Aber war ist mit dem fehlenden Rückstoß? Wie kann mit einer Kamera ein realer Schuss simuliert werden? Dieses Argument lässt von Crailsheim nicht zählen. Der Rückstoß schmerze und mit der Zeit erinnerten sich Muskeln an den Schmerz. Auf der Jagd verkrampfe sich der Körper kurz vorm Abdrücken. Augenblicke, die den perfekten Schuss verhindern können – und von Crailsheim zufolge ausgeglichen werden durch das Training im Simulator. 

Entspannung im Wald, Wärme im Kino

Andreas Hiller vermisst den Rückstoß nicht. Von der Schussauswertung ist er begeistert. "Das bringt richtig viel", sagt der 38-Jährige, der seit elf Jahren auf die Jagd geht. Sein Problem: Der Vorhalt, also der Punkt, auf den er zielen soll, da das Tier weiter rennt. Da kann er im Hernsheimer Schießkino richtig viel üben. Wird nämlich mit Munition geschossen, sind etwa 160 Schuss in einer Stunde möglich. "Dann ist der Schütze aber fix und fertig", erklärt von Crailsheim. Hiller und Eyßelein nicken. In seinem Kino hatte von Crailsheim schon Jägergruppen, die in zwei Stunden 1700 Schuss abfeuerten. 

Ein weiterer Vorteil für Hiller und Eyßelein: Sie können schnell etwas für ihre Schießfertigkeit tun. "Wegen einer Stunde geht man nicht in den Wald", sagt Eyßelein, der seit fünf Jahren Jäger ist.  "Außerdem ist es hier warm und trocken", sagt er und lacht. Hiller grinst. Mit dem Wald ist das Schießkino trotz Realitätsnähe nicht vergleichbar. "Die Ruhe, im Wald sein, das ist einfach entspannend", sagt Eyßelein. Das sehen Hirsche, Wildschweine und Hasen sicherlich anders.

Das Schießkino Hubertus ist ein systemrelevanter Schießstand für Jäger. Unter Einhaltung der Abstandsregeln und Hygienemaßnahmen dürfen Jäger auch während des Lockdowns in das Schießkino. Für Nicht-Jäger ist das Kino aktuell geschlossen. Die Autorin besuchte das Schießkino noch vor dem Lockdown.
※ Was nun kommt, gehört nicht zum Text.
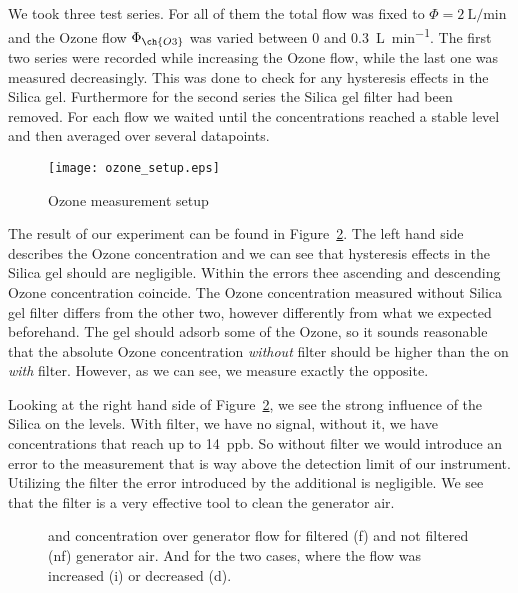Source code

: We took three test series. For all of them the total flow was fixed to
$\Phi = \SI{2}{\liter\per\minute}$ and the Ozone flow $\Phi_{\ch{O3}}$
was varied between \num{0} and \SI{0.3}{\liter\per\minute}. The first
two series were recorded while increasing the Ozone flow, while the
last one was measured decreasingly. This was done to check for any
hysteresis effects in the Silica gel. Furthermore for the second
series the Silica gel filter had been removed. For each flow we waited
until the concentrations reached a stable level and then averaged over
several datapoints.

\begin{figure}[htbp]
  \centering
  \texttt{[image: ozone\_setup.eps]}
  \caption{Ozone measurement setup}
  \label{fig:ozone-flow-setup}
\end{figure}

The result of our experiment can be found in
Figure~\ref{fig:o3-flow}. The left hand side describes the Ozone
concentration and we can see that hysteresis effects in the Silica gel
should are negligible. Within the errors thee ascending and descending
Ozone concentration coincide. The Ozone concentration measured without
Silica gel filter differs from the other two, however differently from
what we expected beforehand. The gel should adsorb some of the Ozone,
so it sounds reasonable that the absolute Ozone concentration
\emph{without} filter should be higher than the on \emph{with}
filter. However, as we can see, we measure exactly the opposite. 

Looking at the right hand side of Figure~\ref{fig:o3-flow}, we see the
strong influence of the Silica on the  levels. With filter, we
have no  signal, without it, we have concentrations that reach
up to \SI{14}{ppb}. So without filter we would introduce an error to
the  measurement that is way above the detection limit of our
instrument. Utilizing the filter the error introduced by the
additional  is negligible. We see that the filter is a very
effective tool to clean the generator air.

\begin{figure}[htbp]
  \centering
  
  \hfill
  
  \caption{ and  concentration over generator flow for
    filtered (f) and not filtered (nf) generator air. And for the two
    cases, where the flow was increased (i) or decreased (d).}
  \label{fig:o3-flow}
\end{figure}

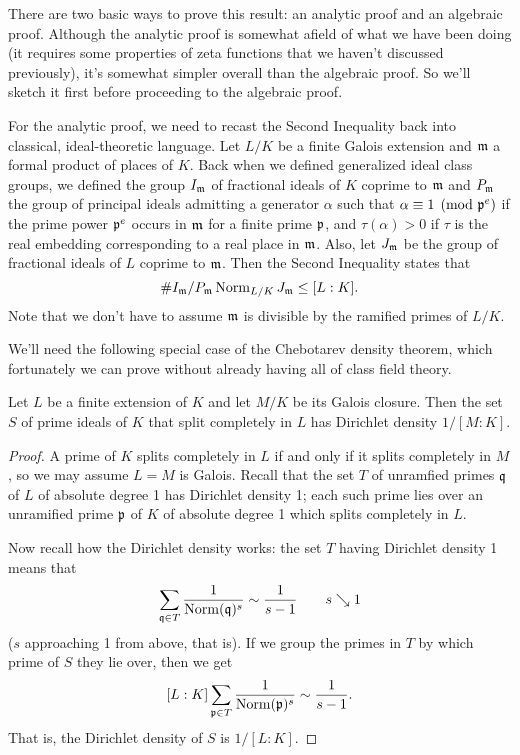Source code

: There are two basic ways to prove this result: an analytic proof and
an algebraic proof. Although the analytic proof is somewhat afield of
what we have been doing (it requires some properties of zeta functions
that we haven't discussed previously), it's somewhat simpler overall than the
algebraic proof. So we'll sketch it first before proceeding to the algebraic
proof.


For the analytic proof, we need to recast the Second Inequality back into
classical, ideal-theoretic language. Let $L/K$ be a finite Galois extension
and $\mathfrak{m}$ a formal product of places of $K$. Back when we defined
generalized ideal class groups, we defined the group $I_{\mathfrak{m}}$ of
fractional ideals of $K$ coprime to $\mathfrak{m}$ and $P_{\mathfrak{m}}$ the group
of principal ideals admitting a generator $\alpha$ such that 
$\alpha \equiv 1 \pmod{\mathfrak{p}^e}$ if the prime power $\mathfrak{p}^e$ occurs
in $\mathfrak{m}$ for a finite prime $\mathfrak{p}$, and $\tau(\alpha) > 0$ if 
$\tau$ is the real embedding corresponding to a real place in $\mathfrak{m}$.
Also, let $J_{\mathfrak{m}}$ be the group of fractional ideals of $L$
coprime to $\mathfrak{m}$. Then the Second Inequality states that
\[
\# I_{\mathfrak{m}} / P_{\mathfrak{m}} \operatorname{Norm}_{L/K} J_{\mathfrak{m}} \leq [L:K].
\]
Note that we don't have to assume $\mathfrak{m}$ is divisible by the ramified
primes of $L/K$.

We'll need the following special case of the Chebotarev density theorem,
which fortunately we can prove without already having all of class field
theory.
\begin{prop}
Let $L$ be a finite extension of $K$ and let $M/K$ be its Galois closure.
Then the set $S$ of prime ideals of $K$ that split completely in $L$ has
Dirichlet density $1/[M:K]$.
\end{prop}
\begin{proof}
A prime of $K$ splits completely in $L$ if and only if it splits completely
in $M$, so we may assume $L=M$ is Galois. Recall that the set $T$ of unramfied
primes
$\mathfrak{q}$ of $L$ of absolute degree 1 has Dirichlet density 1;
each such prime lies over an unramified prime $\mathfrak{p}$ of $K$ of absolute
degree 1 
which splits completely in $L$.

Now recall how the Dirichlet density works: the set $T$ having
Dirichlet density 1 means that
\[
\sum_{\mathfrak{q} \in T} \frac{1}{\operatorname{Norm}(\mathfrak{q})^s} \sim \frac{1}{s-1}
\qquad s \searrow  1
\]
($s$ approaching 1 from above, that is). If we group the primes in $T$ by
which prime of $S$ they lie over, then we get
\[
[L:K] \sum_{\mathfrak{p} \in T} \frac{1}{\operatorname{Norm}(\mathfrak{p})^s} \sim \frac{1}{s-1}.
\]
That is, the Dirichlet density of $S$ is $1/[L:K]$.
\end{proof}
Mein erstes Mal im Schießkino

"Keine Straßennamen, aber ein Kino",  dachte ich, als ich vom Schießkino Hubertus in Herrnsheim gehört habe. Wer geht denn da hin? Wird da nur drauf losgeballert? Mit einem "Du musst aber auch schießen", schickten mich die Kollegen los. Meine Schießerfahrung: Die Bescheinigung eines Soldaten bei einem Bundeswehr-Kennenlerntag, ich soll das mit dem Schießen doch lieber lassen.
Aber ich war für einen zweiten Versuch offen. Und es hat Spaß gemacht. Ich zielte auf Luftballons, Dosen und Biathlonscheiben. Und ich war gut. Fast alles habe ich getroffen. Das fühlte sich spitze an, machte Spaß und man will mehr. Ok, die Ziele waren relativ nah da, die Geschwindigkeit war für einen erfahrenen Schützen sehr langsam, aber immerhin. 
Gemerkt habe ich, wie schwer es ist, die Konzentration und vor allem auch das etwa 3,5 Kilo schwere Gewehr ruhig zu halten. Da zitterten am Ende schon die Arme. Schießen mache ich jetzt nicht zu meinem Hobby und auch Jägerin will ich nicht werden, aber ab und zu ins Schießkino, kann ich mir schon vorstellen.